> **Data for review**

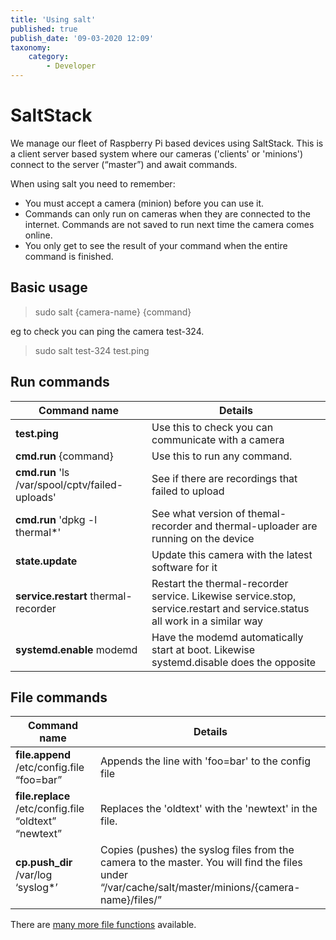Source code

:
 ```yaml
---
title: 'Using salt'
published: true
publish_date: '09-03-2020 12:09'
taxonomy:
    category:
        - Developer
---
```


# SaltStack

We manage our fleet of Raspberry Pi based devices using SaltStack. This is a client server based system where our cameras ('clients' or 'minions') connect to the server (“master”) and await commands.   

When using salt you need to remember: 
- You must accept a camera (minion) before you can use it. 
- Commands can only run on cameras when they are connected to the internet.   Commands are not saved to run next time the camera comes online. 
-  You only get to see the result of your command when the entire command is finished. 


## Basic usage 
> sudo salt {camera-name} {command}

eg to check you can ping the camera test-324. 
> sudo salt test-324 test.ping


## Run commands

|  Command  name |  Details |
|---|---|
| **test.ping** |  Use this to check you can communicate with a camera |
| **cmd.run**  {command} | Use this to run any command.|
| **cmd.run**  'ls /var/spool/cptv/failed-uploads' | See if there are recordings that failed to upload |
| **cmd.run** 'dpkg -l thermal*' | See what version of themal-recorder and thermal-uploader are running on the device |
| **state.update** | Update this camera with the latest software for it|
| **service.restart** thermal-recorder | Restart the thermal-recorder service.  Likewise service.stop, service.restart and service.status all work in a similar way|
| **systemd.enable** modemd | Have the modemd automatically start at boot.   Likewise systemd.disable does the opposite|

## File commands

|  Command name  |  Details |
|---|---|
| **file.append** /etc/config.file “foo=bar” | Appends the line with 'foo=bar' to the config file |
| **file.replace** /etc/config.file “oldtext” “newtext” | Replaces the 'oldtext' with the 'newtext' in the file.|
| **cp.push_dir** /var/log ‘syslog*’ | Copies (pushes) the syslog files from the camera to the master.   You will find the files under “/var/cache/salt/master/minions/{camera-name}/files/”

There are [many more file functions](https://docs.saltstack.com/en/latest/ref/modules/all/salt.modules.file.html) available.

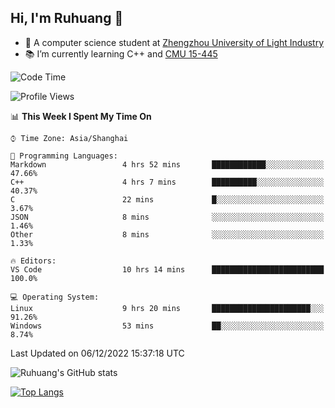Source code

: ## Hi, I'm Ruhuang 👋

- :school: A computer science student at [Zhengzhou University of Light Industry](http://www.zzuli.edu.cn/)
- :books: I’m currently learning C++ and [CMU 15-445](https://15445.courses.cs.cmu.edu/fall2022/)

<!--START_SECTION:waka-->
![Code Time](http://img.shields.io/badge/Code%20Time-14%20hrs%2058%20mins-blue)

![Profile Views](http://img.shields.io/badge/Profile%20Views-370-blue)

📊 **This Week I Spent My Time On** 

```text
⌚︎ Time Zone: Asia/Shanghai

💬 Programming Languages: 
Markdown                 4 hrs 52 mins       ████████████░░░░░░░░░░░░░   47.66% 
C++                      4 hrs 7 mins        ██████████░░░░░░░░░░░░░░░   40.37% 
C                        22 mins             █░░░░░░░░░░░░░░░░░░░░░░░░   3.67% 
JSON                     8 mins              ░░░░░░░░░░░░░░░░░░░░░░░░░   1.46% 
Other                    8 mins              ░░░░░░░░░░░░░░░░░░░░░░░░░   1.33%

🔥 Editors: 
VS Code                  10 hrs 14 mins      █████████████████████████   100.0%

💻 Operating System: 
Linux                    9 hrs 20 mins       ██████████████████████░░░   91.26% 
Windows                  53 mins             ██░░░░░░░░░░░░░░░░░░░░░░░   8.74%

```


 Last Updated on 06/12/2022 15:37:18 UTC
<!--END_SECTION:waka-->

![Ruhuang's GitHub stats](https://github-readme-stats.vercel.app/api?username=ruhuang2001&count_private=true&hide_title=true&show_icons=true&theme=vue)

[![Top Langs](https://github-readme-stats.vercel.app/api/top-langs/?username=ruhuang2001&layout=compact)](https://github.com/anuraghazra/github-readme-stats)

> **Task instructions**
A verbatim copy of the records is expected, from their first line through the line with "## File commands", inclusive, with the pictures removed.

> **Exercise solution**
Source code

:
 ```yaml
---
title: 'Using salt'
published: true
publish_date: '09-03-2020 12:09'
taxonomy:
    category:
        - Developer
---
```


# SaltStack

We manage our fleet of Raspberry Pi based devices using SaltStack. This is a client server based system where our cameras ('clients' or 'minions') connect to the server (“master”) and await commands.   

When using salt you need to remember: 
- You must accept a camera (minion) before you can use it. 
- Commands can only run on cameras when they are connected to the internet.   Commands are not saved to run next time the camera comes online. 
-  You only get to see the result of your command when the entire command is finished. 


## Basic usage 
> sudo salt {camera-name} {command}

eg to check you can ping the camera test-324. 
> sudo salt test-324 test.ping


## Run commands

|  Command  name |  Details |
|---|---|
| **test.ping** |  Use this to check you can communicate with a camera |
| **cmd.run**  {command} | Use this to run any command.|
| **cmd.run**  'ls /var/spool/cptv/failed-uploads' | See if there are recordings that failed to upload |
| **cmd.run** 'dpkg -l thermal*' | See what version of themal-recorder and thermal-uploader are running on the device |
| **state.update** | Update this camera with the latest software for it|
| **service.restart** thermal-recorder | Restart the thermal-recorder service.  Likewise service.stop, service.restart and service.status all work in a similar way|
| **systemd.enable** modemd | Have the modemd automatically start at boot.   Likewise systemd.disable does the opposite|

## File commands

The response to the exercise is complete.